Amgen and Allergan plc . announce the submission of a biologics license application (BLA) to the FDA for ABP 980, a biosimilar candidate to Herceptin (trastuzumab).

Amgen and Allergan plc . announce the submission of a Biologics License Application (BLA) to the FDA for ABP 980, a biosimilar candidate to Herceptin (trastuzumab). Amgen and Allergan are collaborating on four oncology biosimilar medicines, including ABP 980 which is the second to be submitted for FDA approval. ABP 980 is a biosimilar candidate to trastuzumab, a recombinant DNA-derived humanized monoclonal immunoglobulin G1 kappa antibody that targets HER2. Trastuzumab is approved for the treatment of HER2-positive adjuvant breast cancer, metastatic breast cancer and metastatic gastric cancer in the U.S.
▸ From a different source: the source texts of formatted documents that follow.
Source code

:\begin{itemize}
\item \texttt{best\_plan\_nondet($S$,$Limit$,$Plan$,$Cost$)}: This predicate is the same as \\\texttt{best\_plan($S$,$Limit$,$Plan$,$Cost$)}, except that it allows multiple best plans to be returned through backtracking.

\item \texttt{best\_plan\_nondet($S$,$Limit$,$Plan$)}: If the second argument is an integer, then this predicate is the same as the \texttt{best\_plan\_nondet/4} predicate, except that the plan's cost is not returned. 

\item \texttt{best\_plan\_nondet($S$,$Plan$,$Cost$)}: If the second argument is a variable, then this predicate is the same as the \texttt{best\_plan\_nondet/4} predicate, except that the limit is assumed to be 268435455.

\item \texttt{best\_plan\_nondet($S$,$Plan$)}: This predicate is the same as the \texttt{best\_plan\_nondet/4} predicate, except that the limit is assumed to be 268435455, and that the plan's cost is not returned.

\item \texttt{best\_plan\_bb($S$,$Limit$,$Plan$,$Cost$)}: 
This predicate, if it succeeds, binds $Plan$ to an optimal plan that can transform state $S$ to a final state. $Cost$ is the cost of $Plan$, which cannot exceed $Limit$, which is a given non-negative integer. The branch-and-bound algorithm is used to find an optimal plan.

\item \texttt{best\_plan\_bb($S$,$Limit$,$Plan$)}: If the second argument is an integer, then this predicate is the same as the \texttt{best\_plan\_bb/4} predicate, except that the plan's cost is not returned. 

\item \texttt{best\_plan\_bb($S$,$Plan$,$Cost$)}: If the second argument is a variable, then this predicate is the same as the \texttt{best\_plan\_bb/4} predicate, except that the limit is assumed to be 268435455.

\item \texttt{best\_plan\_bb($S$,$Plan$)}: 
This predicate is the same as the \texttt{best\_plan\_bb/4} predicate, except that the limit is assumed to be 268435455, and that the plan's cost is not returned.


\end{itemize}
Comment: The EU patent for Herceptin (trastuzumab) expired on 28 July 2014 and the US patent is estimated to expire in 2019. Competitors to ABP 980 include Hertraz from Mylan which has an Advisory Committee recommendation, Herzuma from Celltrion/Teva which is filed in the EU and is in Phase III trials in the US, PF 06439535 from Pfizer which is also in Phase III trials in the US and SB 3 from Biogen + Merck Inc. which is filed in the EU and is in Phase III trials in the US.